§ REQUIRED WORK:
Without the pictures, print each of the records below exactly as it appears.

§ DATA RECORDS:
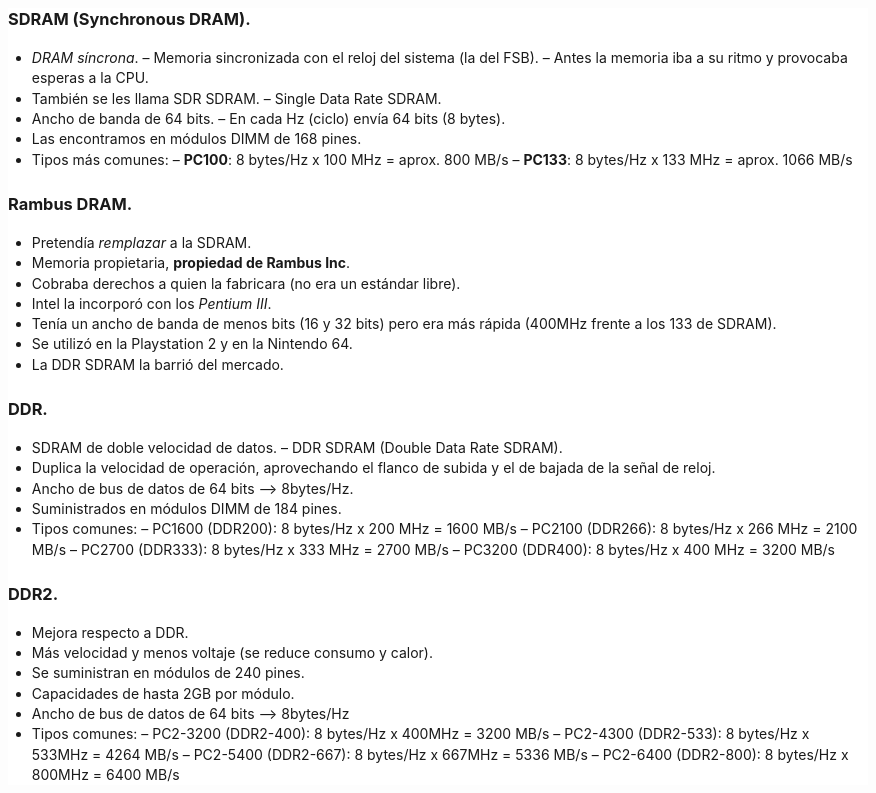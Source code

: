 
### SDRAM (Synchronous DRAM).

* *DRAM síncrona*.
   – Memoria sincronizada con el reloj del sistema (la del FSB).
   – Antes la memoria iba a su ritmo y provocaba esperas a la CPU.
* También se les llama SDR SDRAM.
   – Single Data Rate SDRAM.
* Ancho de banda de 64 bits.
   – En cada Hz (ciclo) envía 64 bits (8 bytes).
* Las encontramos en módulos DIMM de 168 pines.
* Tipos más comunes:
   – __PC100__: 8 bytes/Hz x 100 MHz = aprox. 800 MB/s
   – __PC133__: 8 bytes/Hz x 133 MHz = aprox. 1066 MB/s


### Rambus DRAM.

* Pretendía _remplazar_ a la SDRAM.
* Memoria propietaria, __propiedad de Rambus Inc__.
* Cobraba derechos a quien la fabricara (no era un estándar libre).
* Intel la incorporó con los _Pentium III_.
* Tenía un ancho de banda de menos bits (16 y 32 bits) pero era más rápida (400MHz frente a los 133 de SDRAM).
* Se utilizó en la Playstation 2 y en la Nintendo 64.
* La DDR SDRAM la barrió del mercado.


### DDR.

* SDRAM de doble velocidad de datos.
   – DDR SDRAM (Double Data Rate SDRAM).
* Duplica la velocidad de operación, aprovechando el flanco de subida y el de bajada de la señal de reloj.
* Ancho de bus de datos de 64 bits  --> 8bytes/Hz.
* Suministrados en módulos DIMM de 184 pines.
* Tipos comunes:
   – PC1600 (DDR200): 8 bytes/Hz x 200 MHz = 1600 MB/s
   – PC2100 (DDR266): 8 bytes/Hz x 266 MHz = 2100 MB/s
   – PC2700 (DDR333): 8 bytes/Hz x 333 MHz = 2700 MB/s
   – PC3200 (DDR400): 8 bytes/Hz x 400 MHz = 3200 MB/s


### DDR2.

* Mejora respecto a DDR.
* Más velocidad y menos voltaje (se reduce consumo y calor).
* Se suministran en módulos de 240 pines.
* Capacidades de hasta 2GB por módulo.
* Ancho de bus de datos de 64 bits --> 8bytes/Hz
* Tipos comunes:
   – PC2-3200 (DDR2-400): 8 bytes/Hz x 400MHz = 3200 MB/s
   – PC2-4300 (DDR2-533): 8 bytes/Hz x 533MHz = 4264 MB/s
   – PC2-5400 (DDR2-667): 8 bytes/Hz x 667MHz = 5336 MB/s
   – PC2-6400 (DDR2-800): 8 bytes/Hz x 800MHz = 6400 MB/s
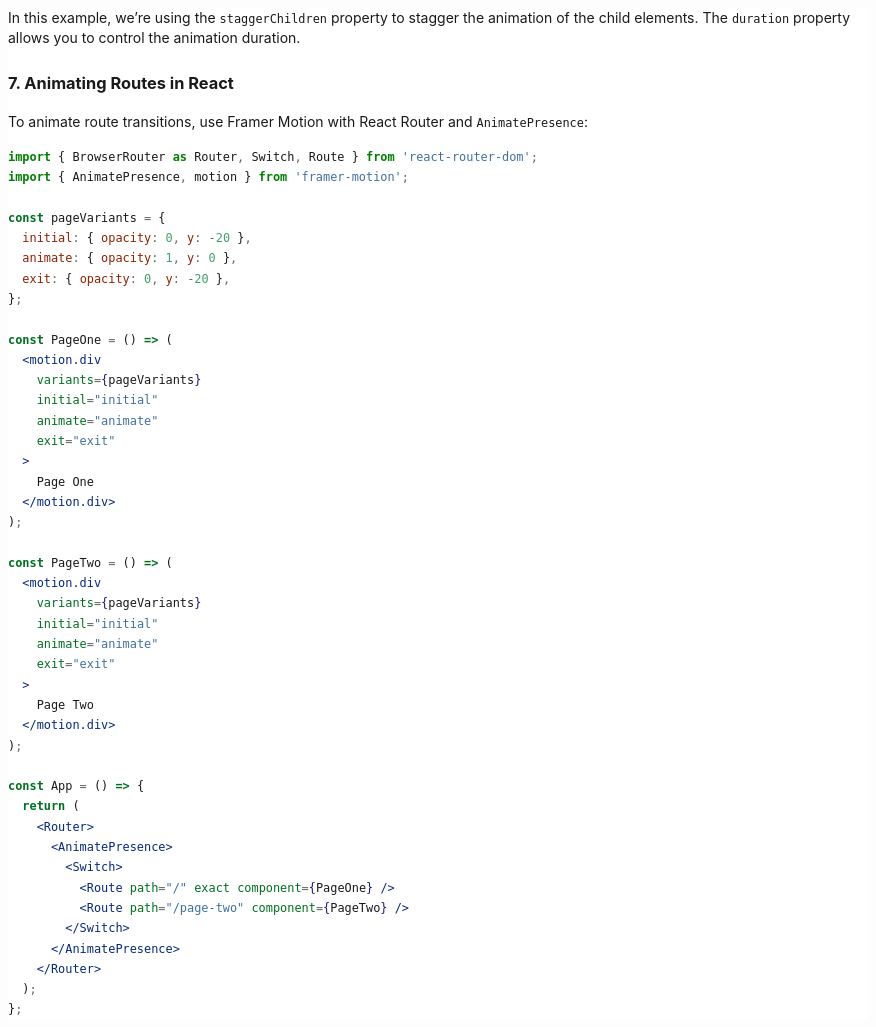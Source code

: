 In this example, we’re using the `staggerChildren` property to stagger the animation of the child elements. The `duration` property allows you to control the animation duration.

### 7. Animating Routes in React

To animate route transitions, use Framer Motion with React Router and `AnimatePresence`:

```jsx
import { BrowserRouter as Router, Switch, Route } from 'react-router-dom';
import { AnimatePresence, motion } from 'framer-motion';

const pageVariants = {
  initial: { opacity: 0, y: -20 },
  animate: { opacity: 1, y: 0 },
  exit: { opacity: 0, y: -20 },
};

const PageOne = () => (
  <motion.div
    variants={pageVariants}
    initial="initial"
    animate="animate"
    exit="exit"
  >
    Page One
  </motion.div>
);

const PageTwo = () => (
  <motion.div
    variants={pageVariants}
    initial="initial"
    animate="animate"
    exit="exit"
  >
    Page Two
  </motion.div>
);

const App = () => {
  return (
    <Router>
      <AnimatePresence>
        <Switch>
          <Route path="/" exact component={PageOne} />
          <Route path="/page-two" component={PageTwo} />
        </Switch>
      </AnimatePresence>
    </Router>
  );
};
```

§ TASK ANSWER:
Source code

: 
### SDRAM (Synchronous DRAM).

* *DRAM síncrona*.
   – Memoria sincronizada con el reloj del sistema (la del FSB).
   – Antes la memoria iba a su ritmo y provocaba esperas a la CPU.
* También se les llama SDR SDRAM.
   – Single Data Rate SDRAM.
* Ancho de banda de 64 bits.
   – En cada Hz (ciclo) envía 64 bits (8 bytes).
* Las encontramos en módulos DIMM de 168 pines.
* Tipos más comunes:
   – __PC100__: 8 bytes/Hz x 100 MHz = aprox. 800 MB/s
   – __PC133__: 8 bytes/Hz x 133 MHz = aprox. 1066 MB/s


### Rambus DRAM.

* Pretendía _remplazar_ a la SDRAM.
* Memoria propietaria, __propiedad de Rambus Inc__.
* Cobraba derechos a quien la fabricara (no era un estándar libre).
* Intel la incorporó con los _Pentium III_.
* Tenía un ancho de banda de menos bits (16 y 32 bits) pero era más rápida (400MHz frente a los 133 de SDRAM).
* Se utilizó en la Playstation 2 y en la Nintendo 64.
* La DDR SDRAM la barrió del mercado.


### DDR.

* SDRAM de doble velocidad de datos.
   – DDR SDRAM (Double Data Rate SDRAM).
* Duplica la velocidad de operación, aprovechando el flanco de subida y el de bajada de la señal de reloj.
* Ancho de bus de datos de 64 bits  --> 8bytes/Hz.
* Suministrados en módulos DIMM de 184 pines.
* Tipos comunes:
   – PC1600 (DDR200): 8 bytes/Hz x 200 MHz = 1600 MB/s
   – PC2100 (DDR266): 8 bytes/Hz x 266 MHz = 2100 MB/s
   – PC2700 (DDR333): 8 bytes/Hz x 333 MHz = 2700 MB/s
   – PC3200 (DDR400): 8 bytes/Hz x 400 MHz = 3200 MB/s


### DDR2.

* Mejora respecto a DDR.
* Más velocidad y menos voltaje (se reduce consumo y calor).
* Se suministran en módulos de 240 pines.
* Capacidades de hasta 2GB por módulo.
* Ancho de bus de datos de 64 bits --> 8bytes/Hz
* Tipos comunes:
   – PC2-3200 (DDR2-400): 8 bytes/Hz x 400MHz = 3200 MB/s
   – PC2-4300 (DDR2-533): 8 bytes/Hz x 533MHz = 4264 MB/s
   – PC2-5400 (DDR2-667): 8 bytes/Hz x 667MHz = 5336 MB/s
   – PC2-6400 (DDR2-800): 8 bytes/Hz x 800MHz = 6400 MB/s
Source code

: In this example, we’re using the `staggerChildren` property to stagger the animation of the child elements. The `duration` property allows you to control the animation duration.

### 7. Animating Routes in React

To animate route transitions, use Framer Motion with React Router and `AnimatePresence`:

```jsx
import { BrowserRouter as Router, Switch, Route } from 'react-router-dom';
import { AnimatePresence, motion } from 'framer-motion';

const pageVariants = {
  initial: { opacity: 0, y: -20 },
  animate: { opacity: 1, y: 0 },
  exit: { opacity: 0, y: -20 },
};

const PageOne = () => (
  <motion.div
    variants={pageVariants}
    initial="initial"
    animate="animate"
    exit="exit"
  >
    Page One
  </motion.div>
);

const PageTwo = () => (
  <motion.div
    variants={pageVariants}
    initial="initial"
    animate="animate"
    exit="exit"
  >
    Page Two
  </motion.div>
);

const App = () => {
  return (
    <Router>
      <AnimatePresence>
        <Switch>
          <Route path="/" exact component={PageOne} />
          <Route path="/page-two" component={PageTwo} />
        </Switch>
      </AnimatePresence>
    </Router>
  );
};
```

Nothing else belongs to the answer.